Directions: Print, word for word, the opening line of the data below and every line after it through the line that contains "0. **Quit:** End interaction with the system.", but not the pictures.

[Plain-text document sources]
☆ ☆ ☆

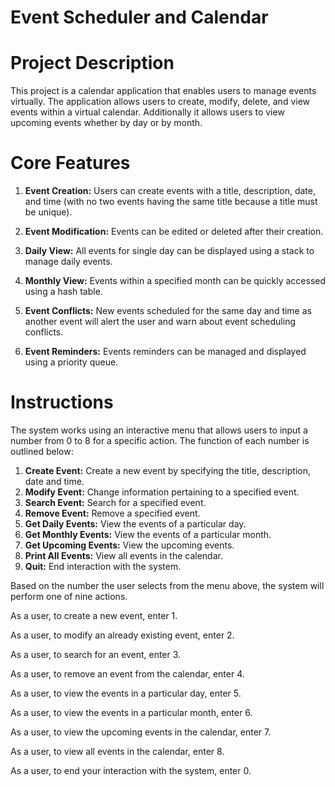 # Event Scheduler and Calendar

# Project Description
This project is a calendar application that enables users to manage events virtually. The application allows users to create, modify, delete, and view events within a virtual calendar. Additionally it allows users to view upcoming events whether by day or by month.

# Core Features
1. **Event Creation:**
Users can create events with a title, description, date, and time (with no two events having the same title because a title must be unique).

2. **Event Modification:**
Events can be edited or deleted after their creation.

3. **Daily View:**
All events for single day can be displayed using a stack to manage daily events.

4. **Monthly View:**
Events within a specified month can be quickly accessed using a hash table.

5. **Event Conflicts:**
New events scheduled for the same day and time as another event will alert the user and warn about event scheduling conflicts.

6. **Event Reminders:**
Events reminders can be managed and displayed using a priority queue.

# Instructions

The system works using an interactive menu that allows users to input a number from 0 to 8 for a specific action.
The function of each number is outlined below:

1. **Create Event:** Create a new event by specifying the title, description, date and time.
2. **Modify Event:** Change information pertaining to a specified event.
3. **Search Event:** Search for a specified event.
4. **Remove Event:** Remove a specified event.
5. **Get Daily Events:** View the events of a particular day.
6. **Get Monthly Events:** View the events of a particular month.
7. **Get Upcoming Events:** View the upcoming events.
8. **Print All Events:** View all events in the calendar.
0. **Quit:** End interaction with the system.


Based on the number the user selects from the menu above, the system will perform one of nine actions.


As a user, to create a new event, enter 1.

As a user, to modify an already existing event, enter 2.

As a user, to search for an event, enter 3.

As a user, to remove an event from the calendar, enter 4.

As a user, to view the events in a particular day, enter 5.

As a user, to view the events in a particular month, enter 6.

As a user, to view the upcoming events in the calendar, enter 7.

As a user, to view all events in the calendar, enter 8.

As a user, to end your interaction with the system, enter 0.
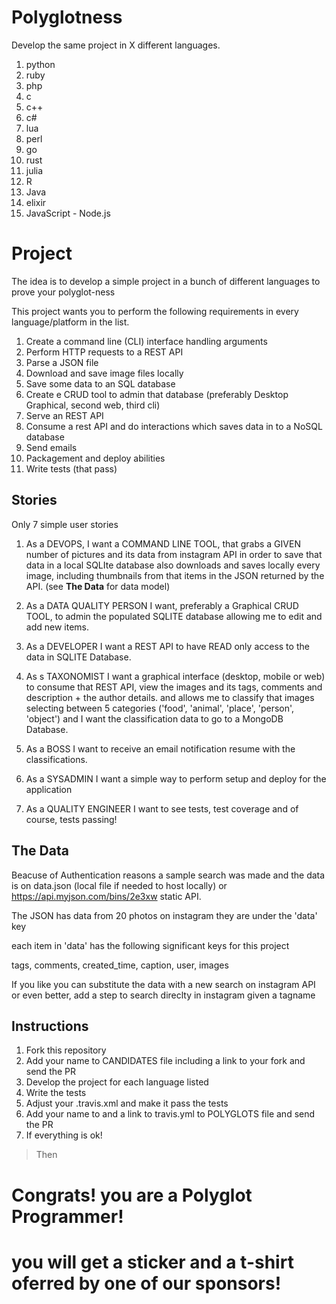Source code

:# Polyglotness

Develop the same project in X different languages.

1. python
2. ruby
3. php
4. c
5. c++
6. c#
7. lua
8. perl
9. go
10. rust
11. julia
12. R
13. Java
14. elixir
15. JavaScript - Node.js

# Project

The idea is to develop a simple project in a bunch of different languages to prove your polyglot-ness

This project wants you to perform the following requirements in every language/platform in the list.

1.  Create a command line (CLI) interface handling arguments
2.  Perform HTTP requests to a REST API
3.  Parse a JSON file
4.  Download and save image files locally
5.  Save some data to an SQL database
6.  Create e CRUD tool to admin that database (preferably Desktop Graphical, second web, third cli)
7.  Serve an REST API
8.  Consume a rest API and do interactions which saves data in to a NoSQL database
9.  Send emails
10. Packagement and deploy abilities
11. Write tests (that pass)


## Stories

Only 7 simple user stories

1. As a DEVOPS, I want a COMMAND LINE TOOL, that grabs a GIVEN number of pictures and its data from instagram API in order to save that data in a local SQLIte database
also downloads and saves locally every image, including thumbnails from that items in the JSON returned by the API. (see **The Data** for data model)

2. As a DATA QUALITY PERSON I want, preferably a Graphical CRUD TOOL, to admin the populated SQLITE database allowing me to edit and add new items.

3. As a DEVELOPER I want a REST API to have READ only access to the data in SQLITE Database.

4. As s TAXONOMIST I want a graphical interface (desktop, mobile or web) to consume that REST API, view the images and its tags, comments and description + the author details.
and allows me to classify that images selecting between 5 categories ('food', 'animal', 'place', 'person', 'object') and I want the classification data to go to a MongoDB Database.

5. As a BOSS I want to receive an email notification resume with the classifications.

6. As a SYSADMIN I want a simple way to perform setup and deploy for the application

7. As a QUALITY ENGINEER I want to see tests, test coverage and of course, tests passing!


## The Data

Beacuse of Authentication reasons a sample search was made and the data is on
data.json (local file if needed to host locally) or https://api.myjson.com/bins/2e3xw static API.

The JSON has data from 20 photos on instagram they are under the 'data' key

each item in 'data' has the following significant keys for this project

tags, comments, created_time, caption, user, images

If you like you can substitute the data with a new search on instagram API or even better, add a step to search direclty in instagram given a tagname

## Instructions

1. Fork this repository
2. Add your name to CANDIDATES file including a link to your fork and send the PR
2. Develop the project for each language listed
3. Write the tests
4. Adjust your .travis.xml and make it pass the tests
5. Add your name to and a link to travis.yml to POLYGLOTS file and send the PR
6. If everything is ok!

> Then

# Congrats! you are a Polyglot Programmer!
# you will get a sticker and a t-shirt oferred by one of our sponsors!
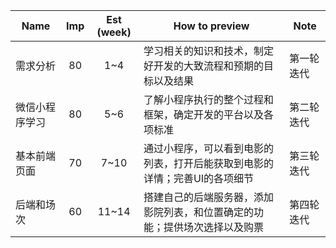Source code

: | Name | Imp | Est (week) | How to preview | Note |
|------|:---:|:----------:|----------------|------|
|需求分析|80|1~4|学习相关的知识和技术，制定好开发的大致流程和预期的目标以及结果|第一轮迭代|
|微信小程序学习|80|5~6|了解小程序执行的整个过程和框架，确定开发的平台以及各项标准|第二轮迭代|
|基本前端页面|70|7~10|通过小程序，可以看到电影的列表，打开后能获取到电影的详情；完善UI的各项细节|第三轮迭代|
|后端和场次|60|11~14|搭建自己的后端服务器，添加影院列表，和位置确定的功能；提供场次选择以及购票|第四轮迭代|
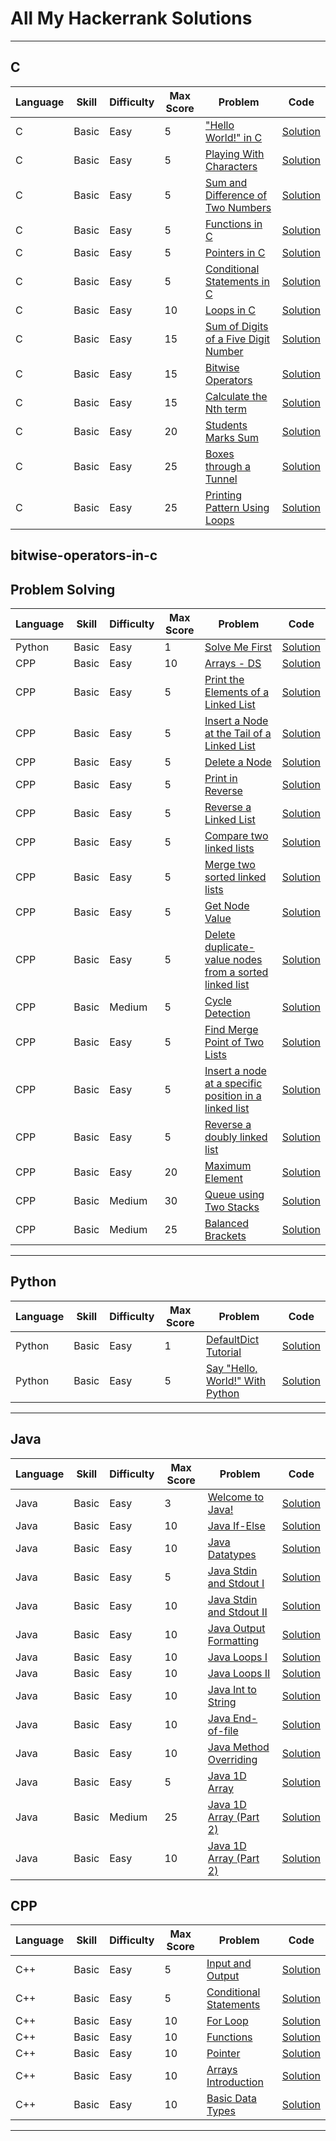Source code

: # All My Hackerrank Solutions

---

## C

| Language | Skill | Difficulty | Max Score | Problem                                                                                                                    | Code                                                                                                                    |
| -------- | ----- | ---------- | --------- | -------------------------------------------------------------------------------------------------------------------------- | ----------------------------------------------------------------------------------------------------------------------- |
| C        | Basic | Easy       | 5         | ["Hello World!" in C](https://www.hackerrank.com/challenges/hello-world-c/problem)                                         | [Solution](https://github.com/ulascan54/coding-challenge/blob/main/hackerrank/c/hello-world-in-c.c)                     |
| C        | Basic | Easy       | 5         | [Playing With Characters](https://www.hackerrank.com/challenges/playing-with-characters/problem)                           | [Solution](https://github.com/ulascan54/coding-challenge/blob/main/hackerrank/c/playing-with-characters.c)              |
| C        | Basic | Easy       | 5         | [Sum and Difference of Two Numbers](https://www.hackerrank.com/challenges/sum-numbers-c/problem)                           | [Solution](https://github.com/ulascan54/coding-challenge/blob/main/hackerrank/c/sum-numbers-c.c)                        |
| C        | Basic | Easy       | 5         | [Functions in C](https://www.hackerrank.com/challenges/functions-in-c/problem)                                             | [Solution](https://github.com/ulascan54/coding-challenge/blob/main/hackerrank/c/functions-in-c.c)                       |
| C        | Basic | Easy       | 5         | [Pointers in C](https://www.hackerrank.com/challenges/pointer-in-c/problem)                                                | [Solution](https://github.com/ulascan54/coding-challenge/blob/main/hackerrank/c/pointer-in-c.c)                         |
| C        | Basic | Easy       | 5         | [Conditional Statements in C](https://www.hackerrank.com/challenges/conditional-statements-in-c/problem)                   | [Solution](https://github.com/ulascan54/coding-challenge/blob/main/hackerrank/c/conditional-statements-in-c.c)          |
| C        | Basic | Easy       | 10        | [Loops in C](https://www.hackerrank.com/challenges/for-loop-in-c/problem)                                                  | [Solution](https://github.com/ulascan54/coding-challenge/blob/main/hackerrank/c/for-loop-in-c.c)                        |
| C        | Basic | Easy       | 15        | [Sum of Digits of a Five Digit Number](https://www.hackerrank.com/challenges/sum-of-digits-of-a-five-digit-number/problem) | [Solution](https://github.com/ulascan54/coding-challenge/blob/main/hackerrank/c/sum-of-digits-of-a-five-digit-number.c) |
| C        | Basic | Easy       | 15        | [Bitwise Operators](https://www.hackerrank.com/challenges/bitwise-operators-in-c/problem)                                  | [Solution](https://github.com/ulascan54/coding-challenge/blob/main/hackerrank/c/bitwise-operators-in-c.c)               |
| C        | Basic | Easy       | 15        | [Calculate the Nth term](https://www.hackerrank.com/challenges/recursion-in-c/problem)                                     | [Solution](https://github.com/ulascan54/coding-challenge/blob/main/hackerrank/c/recursion-in-c.c)                       |
| C        | Basic | Easy       | 20        | [Students Marks Sum](https://www.hackerrank.com/challenges/students-marks-sum/problem)                                     | [Solution](https://github.com/ulascan54/coding-challenge/blob/main/hackerrank/c/students-marks-sum.c)                   |
| C        | Basic | Easy       | 25        | [Boxes through a Tunnel](https://www.hackerrank.com/challenges/too-high-boxes/problem)                                     | [Solution](https://github.com/ulascan54/coding-challenge/blob/main/hackerrank/c/too-high-boxes.c)                       |
| C        | Basic | Easy       | 25        | [Printing Pattern Using Loops](https://www.hackerrank.com/challenges/printing-pattern-2/problem)                           | [Solution](https://github.com/ulascan54/coding-challenge/blob/main/hackerrank/c/printing-pattern-2.c)                   |

## bitwise-operators-in-c

## Problem Solving

| Language | Skill | Difficulty | Max Score | Problem                                                                                                                                                        | Code                                                                                                                                                              |
| -------- | ----- | ---------- | --------- | -------------------------------------------------------------------------------------------------------------------------------------------------------------- | ----------------------------------------------------------------------------------------------------------------------------------------------------------------- |
| Python   | Basic | Easy       | 1         | [Solve Me First](https://www.hackerrank.com/challenges/solve-me-first/problem)                                                                                 | [Solution](https://github.com/ulascan54/coding-challenge/blob/main/hackerrank/problem-solving/solve-me-first.py)                                                  |
| CPP      | Basic | Easy       | 10        | [Arrays - DS](https://www.hackerrank.com/challenges/arrays-ds/problem)                                                                                         | [Solution](https://github.com/ulascan54/coding-challenge/blob/main/hackerrank/problem-solving/arrays-ds.cpp)                                                      |
| CPP      | Basic | Easy       | 5         | [Print the Elements of a Linked List](https://www.hackerrank.com/challenges/print-the-elements-of-a-linked-list/problem)                                       | [Solution](https://github.com/ulascan54/coding-challenge/blob/main/hackerrank/problem-solving/print-the-elements-of-a-linked-list.cpp)                            |
| CPP      | Basic | Easy       | 5         | [Insert a Node at the Tail of a Linked List](https://www.hackerrank.com/challenges/insert-a-node-at-the-tail-of-a-linked-list/problem)                         | [Solution](https://github.com/ulascan54/coding-challenge/blob/main/hackerrank/problem-solving/insert-a-node-at-the-tail-of-a-linked-list.cpp)                     |
| CPP      | Basic | Easy       | 5         | [Delete a Node](https://www.hackerrank.com/challenges/delete-a-node-from-a-linked-list/problem)                                                                | [Solution](https://github.com/ulascan54/coding-challenge/blob/main/hackerrank/problem-solving/delete-a-node-from-a-linked-list.cpp)                               |
| CPP      | Basic | Easy       | 5         | [Print in Reverse](https://www.hackerrank.com/challenges/print-the-elements-of-a-linked-list-in-reverse/problem)                                               | [Solution](https://github.com/ulascan54/coding-challenge/blob/main/hackerrank/problem-solving/print-the-elements-of-a-linked-list-in-reverse.cpp)                 |
| CPP      | Basic | Easy       | 5         | [Reverse a Linked List](https://www.hackerrank.com/challenges/reverse-a-linked-list/problem)                                                                   | [Solution](https://github.com/ulascan54/coding-challenge/blob/main/hackerrank/problem-solving/reverse-a-linked-list.cpp)                                          |
| CPP      | Basic | Easy       | 5         | [Compare two linked lists](https://www.hackerrank.com/challenges/compare-two-linked-lists/problem)                                                             | [Solution](https://github.com/ulascan54/coding-challenge/blob/main/hackerrank/problem-solving/compare-two-linked-lists.cpp)                                       |
| CPP      | Basic | Easy       | 5         | [Merge two sorted linked lists](https://www.hackerrank.com/challenges/merge-two-sorted-linked-lists/problem)                                                   | [Solution](https://github.com/ulascan54/coding-challenge/blob/main/hackerrank/problem-solving/merge-two-sorted-linked-lists.cpp)                                  |
| CPP      | Basic | Easy       | 5         | [Get Node Value](https://www.hackerrank.com/challenges/get-the-value-of-the-node-at-a-specific-position-from-the-tail/problem)                                 | [Solution](https://github.com/ulascan54/coding-challenge/blob/main/hackerrank/problem-solving/get-the-value-of-the-node-at-a-specific-position-from-the-tail.cpp) |
| CPP      | Basic | Easy       | 5         | [Delete duplicate-value nodes from a sorted linked list](https://www.hackerrank.com/challenges/delete-duplicate-value-nodes-from-a-sorted-linked-list/problem) | [Solution](https://github.com/ulascan54/coding-challenge/blob/main/hackerrank/problem-solving/delete-duplicate-value-nodes-from-a-sorted-linked-list.cpp)         |
| CPP      | Basic | Medium     | 5         | [Cycle Detection](https://www.hackerrank.com/challenges/detect-whether-a-linked-list-contains-a-cycle/problem)                                                 | [Solution](https://github.com/ulascan54/coding-challenge/blob/main/hackerrank/problem-solving/detect-whether-a-linked-list-contains-a-cycle.cpp)                  |
| CPP      | Basic | Easy       | 5         | [Find Merge Point of Two Lists](https://www.hackerrank.com/challenges/find-the-merge-point-of-two-joined-linked-lists/problem)                                 | [Solution](https://github.com/ulascan54/coding-challenge/blob/main/hackerrank/problem-solving/find-the-merge-point-of-two-joined-linked-lists.cpp)                |
| CPP      | Basic | Easy       | 5         | [Insert a node at a specific position in a linked list](https://www.hackerrank.com/challenges/insert-a-node-at-a-specific-position-in-a-linked-list/problem)   | [Solution](https://github.com/ulascan54/coding-challenge/blob/main/hackerrank/problem-solving/insert-a-node-at-a-specific-position-in-a-linked-list.cpp)          |
| CPP      | Basic | Easy       | 5         | [Reverse a doubly linked list](https://www.hackerrank.com/challenges/reverse-a-doubly-linked-list/problem)                                                     | [Solution](https://github.com/ulascan54/coding-challenge/blob/main/hackerrank/problem-solving/reverse-a-doubly-linked-list.cpp)                                   |
| CPP      | Basic | Easy       | 20        | [Maximum Element](https://www.hackerrank.com/challenges/maximum-element/problem)                                                                               | [Solution](https://github.com/ulascan54/coding-challenge/blob/main/hackerrank/problem-solving/maximum-element.cpp)                                                |
| CPP      | Basic | Medium     | 30        | [Queue using Two Stacks](https://www.hackerrank.com/challenges/queue-using-two-stacks/problem)                                                                 | [Solution](https://github.com/ulascan54/coding-challenge/blob/main/hackerrank/problem-solving/queue-using-two-stacks.cpp)                                         |
| CPP      | Basic | Medium     | 25        | [Balanced Brackets](https://www.hackerrank.com/challenges/balanced-brackets/problem)                                                                           | [Solution](https://github.com/ulascan54/coding-challenge/blob/main/hackerrank/problem-solving/balanced-brackets.cpp)                                              |

---

## Python

| Language | Skill | Difficulty | Max Score | Problem                                                                                         | Code                                                                                                          |
| -------- | ----- | ---------- | --------- | ----------------------------------------------------------------------------------------------- | ------------------------------------------------------------------------------------------------------------- |
| Python   | Basic | Easy       | 1         | [DefaultDict Tutorial](https://www.hackerrank.com/challenges/defaultdict-tutorial/problem)      | [Solution](https://github.com/ulascan54/coding-challenge/blob/main/hackerrank/python/defaultdict-tutorial.py) |
| Python   | Basic | Easy       | 5         | [Say "Hello, World!" With Python](https://www.hackerrank.com/challenges/py-hello-world/problem) | [Solution](https://github.com/ulascan54/coding-challenge/blob/main/hackerrank/python/py-hello-world.py)       |

---

## Java

| Language | Skill | Difficulty | Max Score | Problem                                                                                          | Code                                                                                                                |
| -------- | ----- | ---------- | --------- | ------------------------------------------------------------------------------------------------ | ------------------------------------------------------------------------------------------------------------------- |
| Java     | Basic | Easy       | 3         | [Welcome to Java!](https://www.hackerrank.com/challenges/welcome-to-java/problem)                | [Solution](https://github.com/ulascan54/coding-challenge/blob/main/hackerrank/java/welcome-java.java)               |
| Java     | Basic | Easy       | 10        | [Java If-Else](https://www.hackerrank.com/challenges/java-if-else/problem)                       | [Solution](https://github.com/ulascan54/coding-challenge/blob/main/hackerrank/java/java-if-else.java)               |
| Java     | Basic | Easy       | 10        | [Java Datatypes](https://www.hackerrank.com/challenges/java-datatypes/problem)                   | [Solution](https://github.com/ulascan54/coding-challenge/blob/main/hackerrank/java/java-datatypes.java)             |
| Java     | Basic | Easy       | 5         | [Java Stdin and Stdout I](https://www.hackerrank.com/challenges/java-stdin-and-stdout-1/problem) | [Solution](https://github.com/ulascan54/coding-challenge/blob/main/hackerrank/java/java-stdin-and-stdout-1.java)    |
| Java     | Basic | Easy       | 10        | [Java Stdin and Stdout II](https://www.hackerrank.com/challenges/java-stdin-stdout/problem)      | [Solution](https://github.com/ulascan54/coding-challenge/blob/main/hackerrank/java/java-stdin-stdout.java)          |
| Java     | Basic | Easy       | 10        | [Java Output Formatting](https://www.hackerrank.com/challenges/java-output-formatting/problem)   | [Solution](https://github.com/ulascan54/coding-challenge/blob/main/hackerrank/java/java-output-formatting.java)     |
| Java     | Basic | Easy       | 10        | [Java Loops I](https://www.hackerrank.com/challenges/java-loops-i/problem)                       | [Solution](https://github.com/ulascan54/coding-challenge/blob/main/hackerrank/java/java-loops-i.java)               |
| Java     | Basic | Easy       | 10        | [Java Loops II](https://www.hackerrank.com/challenges/java-loops/problem)                        | [Solution](https://github.com/ulascan54/coding-challenge/blob/main/hackerrank/java/java-loops.java)                 |
| Java     | Basic | Easy       | 10        | [Java Int to String](https://www.hackerrank.com/challenges/java-int-to-string/problem)           | [Solution](https://github.com/ulascan54/coding-challenge/blob/main/hackerrank/java/java-int-to-string.java)         |
| Java     | Basic | Easy       | 10        | [Java End-of-file](https://www.hackerrank.com/challenges/java-end-of-file/problem)               | [Solution](https://github.com/ulascan54/coding-challenge/blob/main/hackerrank/java/java-end-of-file.java)           |
| Java     | Basic | Easy       | 10        | [Java Method Overriding](https://www.hackerrank.com/challenges/java-method-overriding/problem)   | [Solution](https://github.com/ulascan54/coding-challenge/blob/main/hackerrank/java/java-method-overriding.java)     |
| Java     | Basic | Easy       | 5         | [Java 1D Array](https://www.hackerrank.com/challenges/java-1d-array-introduction/problem)        | [Solution](https://github.com/ulascan54/coding-challenge/blob/main/hackerrank/java/java-1d-array-introduction.java) |
| Java     | Basic | Medium     | 25        | [Java 1D Array (Part 2)](https://www.hackerrank.com/challenges/java-1d-array/problem)            | [Solution](https://github.com/ulascan54/coding-challenge/blob/main/hackerrank/java/java-1d-array.java)              |
| Java     | Basic | Easy       | 10        | [Java 1D Array (Part 2)](https://www.hackerrank.com/challenges/java-negative-subarray/problem)   | [Solution](https://github.com/ulascan54/coding-challenge/blob/main/hackerrank/java/java-negative-subarray.java)     |

## CPP

| Language | Skill | Difficulty | Max Score | Problem                                                                                                | Code                                                                                                                  |
| -------- | ----- | ---------- | --------- | ------------------------------------------------------------------------------------------------------ | --------------------------------------------------------------------------------------------------------------------- |
| C++      | Basic | Easy       | 5         | [Input and Output](https://www.hackerrank.com/challenges/cpp-input-and-output/problem)                 | [Solution](https://github.com/ulascan54/coding-challenge/blob/main/hackerrank/cpp/cpp-input-and-output.cpp)           |
| C++      | Basic | Easy       | 5         | [Conditional Statements](https://www.hackerrank.com/challenges/c-tutorial-conditional-if-else/problem) | [Solution](https://github.com/ulascan54/coding-challenge/blob/main/hackerrank/cpp/c-tutorial-conditional-if-else.cpp) |
| C++      | Basic | Easy       | 10        | [For Loop](https://www.hackerrank.com/challenges/c-tutorial-for-loop/problem)                          | [Solution](https://github.com/ulascan54/coding-challenge/blob/main/hackerrank/cpp/c-tutorial-for-loop.cpp)            |
| C++      | Basic | Easy       | 10        | [Functions](https://www.hackerrank.com/challenges/c-tutorial-functions/problem)                        | [Solution](https://github.com/ulascan54/coding-challenge/blob/main/hackerrank/cpp/c-tutorial-functions.cpp)           |
| C++      | Basic | Easy       | 10        | [Pointer](https://www.hackerrank.com/challenges/c-tutorial-pointer/problem)                            | [Solution](https://github.com/ulascan54/coding-challenge/blob/main/hackerrank/cpp/c-tutorial-pointer.cpp)             |
| C++      | Basic | Easy       | 10        | [Arrays Introduction](https://www.hackerrank.com/challenges/arrays-introduction/problem)               | [Solution](https://github.com/ulascan54/coding-challenge/blob/main/hackerrank/cpp/arrays-introduction.cpp)            |
| C++      | Basic | Easy       | 10        | [Basic Data Types](https://www.hackerrank.com/challenges/c-tutorial-basic-data-types/problem)          | [Solution](https://github.com/ulascan54/coding-challenge/blob/main/hackerrank/cpp/c-tutorial-basic-data-types.cpp)    |

---
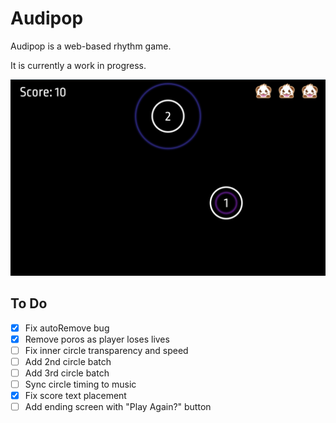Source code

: # Audipop

Audipop is a web-based rhythm game. 

It is currently a work in progress. 

![Game Demo Screenshot](src/assets/game-demo-screenshot.png "Game Demo Screenshot")

## To Do 
- [x] Fix autoRemove bug
- [x] Remove poros as player loses lives  
- [ ] Fix inner circle transparency and speed
- [ ] Add 2nd circle batch
- [ ] Add 3rd circle batch 
- [ ] Sync circle timing to music
- [x] Fix score text placement
- [ ] Add ending screen with "Play Again?" button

☆ ☆ ☆

Task solution:
 # Event Scheduler and Calendar

# Project Description
This project is a calendar application that enables users to manage events virtually. The application allows users to create, modify, delete, and view events within a virtual calendar. Additionally it allows users to view upcoming events whether by day or by month.

# Core Features
1. **Event Creation:**
Users can create events with a title, description, date, and time (with no two events having the same title because a title must be unique).

2. **Event Modification:**
Events can be edited or deleted after their creation.

3. **Daily View:**
All events for single day can be displayed using a stack to manage daily events.

4. **Monthly View:**
Events within a specified month can be quickly accessed using a hash table.

5. **Event Conflicts:**
New events scheduled for the same day and time as another event will alert the user and warn about event scheduling conflicts.

6. **Event Reminders:**
Events reminders can be managed and displayed using a priority queue.

# Instructions

The system works using an interactive menu that allows users to input a number from 0 to 8 for a specific action.
The function of each number is outlined below:

1. **Create Event:** Create a new event by specifying the title, description, date and time.
2. **Modify Event:** Change information pertaining to a specified event.
3. **Search Event:** Search for a specified event.
4. **Remove Event:** Remove a specified event.
5. **Get Daily Events:** View the events of a particular day.
6. **Get Monthly Events:** View the events of a particular month.
7. **Get Upcoming Events:** View the upcoming events.
8. **Print All Events:** View all events in the calendar.
0. **Quit:** End interaction with the system.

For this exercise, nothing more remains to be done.